THE ROLE OF LIPID PHOSPHATE PHOSPHATASE 3 IN CARDIAC ENERGY METABOLISM

Abstract

Lysophosphatidic acid (LPA) is a bioactive lipid that is generated by autotaxin (ATX) in circulation and is implicated in obesity induced cardiomyopathy. LPA signaling is terminated by lipid phosphate phosphatase 3 (LPP3) through dephosphorylation to monoacylglycerol (MAG). Plasma LPA increases with obesity and contributes to cardiovascular complications. Prior data from our lab show that heterozygous whole body ATX knockout mice are partially protected from diet-induced obesity and cardiomyocyte contractile dysfunction. We hypothesized that reducing LPA signaling in cardiomyocytes by selectively overexpressing LPP3 in the heart protects from obesity-induced cardiomyopathy.

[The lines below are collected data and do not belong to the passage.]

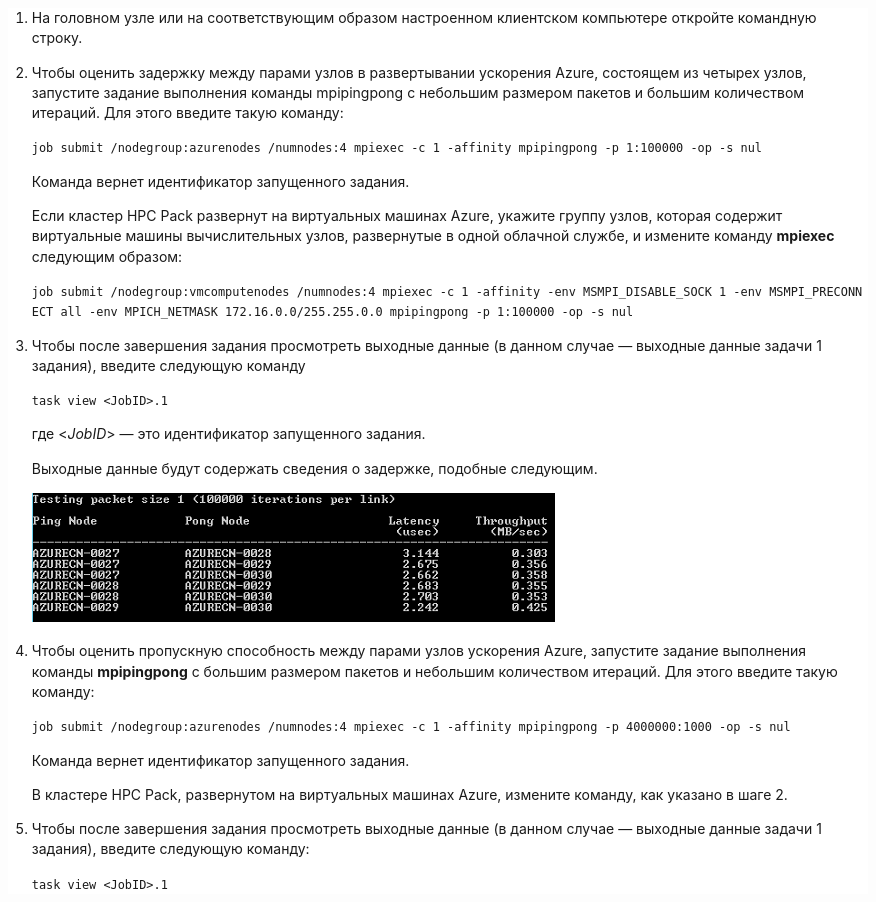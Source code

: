 
1. На головном узле или на соответствующим образом настроенном клиентском компьютере откройте командную строку.

2. Чтобы оценить задержку между парами узлов в развертывании ускорения Azure, состоящем из четырех узлов, запустите задание выполнения команды mpipingpong с небольшим размером пакетов и большим количеством итераций. Для этого введите такую команду:

    ```
    job submit /nodegroup:azurenodes /numnodes:4 mpiexec -c 1 -affinity mpipingpong -p 1:100000 -op -s nul
    ```

    Команда вернет идентификатор запущенного задания.

    Если кластер HPC Pack развернут на виртуальных машинах Azure, укажите группу узлов, которая содержит виртуальные машины вычислительных узлов, развернутые в одной облачной службе, и измените команду **mpiexec** следующим образом:

    ```
    job submit /nodegroup:vmcomputenodes /numnodes:4 mpiexec -c 1 -affinity -env MSMPI_DISABLE_SOCK 1 -env MSMPI_PRECONNECT all -env MPICH_NETMASK 172.16.0.0/255.255.0.0 mpipingpong -p 1:100000 -op -s nul
    ```

3. Чтобы после завершения задания просмотреть выходные данные (в данном случае — выходные данные задачи 1 задания), введите следующую команду

    ```
    task view <JobID>.1
    ```

    где &lt;*JobID*&gt; — это идентификатор запущенного задания.

    Выходные данные будут содержать сведения о задержке, подобные следующим.

    ![Задержка проверки связи][pingpong1]

4. Чтобы оценить пропускную способность между парами узлов ускорения Azure, запустите задание выполнения команды **mpipingpong** с большим размером пакетов и небольшим количеством итераций. Для этого введите такую команду:

    ```
    job submit /nodegroup:azurenodes /numnodes:4 mpiexec -c 1 -affinity mpipingpong -p 4000000:1000 -op -s nul
    ```

    Команда вернет идентификатор запущенного задания.

    В кластере HPC Pack, развернутом на виртуальных машинах Azure, измените команду, как указано в шаге 2.

5. Чтобы после завершения задания просмотреть выходные данные (в данном случае — выходные данные задачи 1 задания), введите следующую команду:

    ```
    task view <JobID>.1
    ```


[burst]: ./media/virtual-machines-windows-classic-hpcpack-rdma-cluster/burst.png
[iaas]: ./media/virtual-machines-windows-classic-hpcpack-rdma-cluster/iaas.png
[pingpong1]: ./media/virtual-machines-windows-classic-hpcpack-rdma-cluster/pingpong1.png
[pingpong2]: ./media/virtual-machines-windows-classic-hpcpack-rdma-cluster/pingpong2.png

In mice with cardiomyocyte-specific LPP3 overexpression (LPP3OE) plasma LPA levels were reduced by 57% and 41% in low fat diet fed (LFD) males and females, respectively, compared to the LFD control group, which was associated with enhanced pyruvate-linked mitochondrial respiration in LPP3OE hearts. After 20 weeks of high fat diet (HFD) feeding, female LPP3OE mice showed reduced body weight gain and protection from impaired insulin sensitivity and cardiac dysfunction, which was paralleled by reduced plasma LPA levels and enhanced pyruvate linked mitochondrial respiration in cardiac myofibers compared to HFD-fed control mice. Female LPP3OE mice were also protected from HFD-induced cardiac hypertrophy. Interestingly, this cardiometabolic protective effect was not observed in HFD-fed male LPP3OE mice. Taken together, my thesis work identified LPP3 in cardiomyocytes as a regulator of circulating LPA levels, mitochondrial metabolism, and cardiac function. This work also suggests that targeting the LPA-LPP3 signaling pathway could be explored as a therapeutic strategy to treat obesity-induced cardiomyopathy, particularly in women.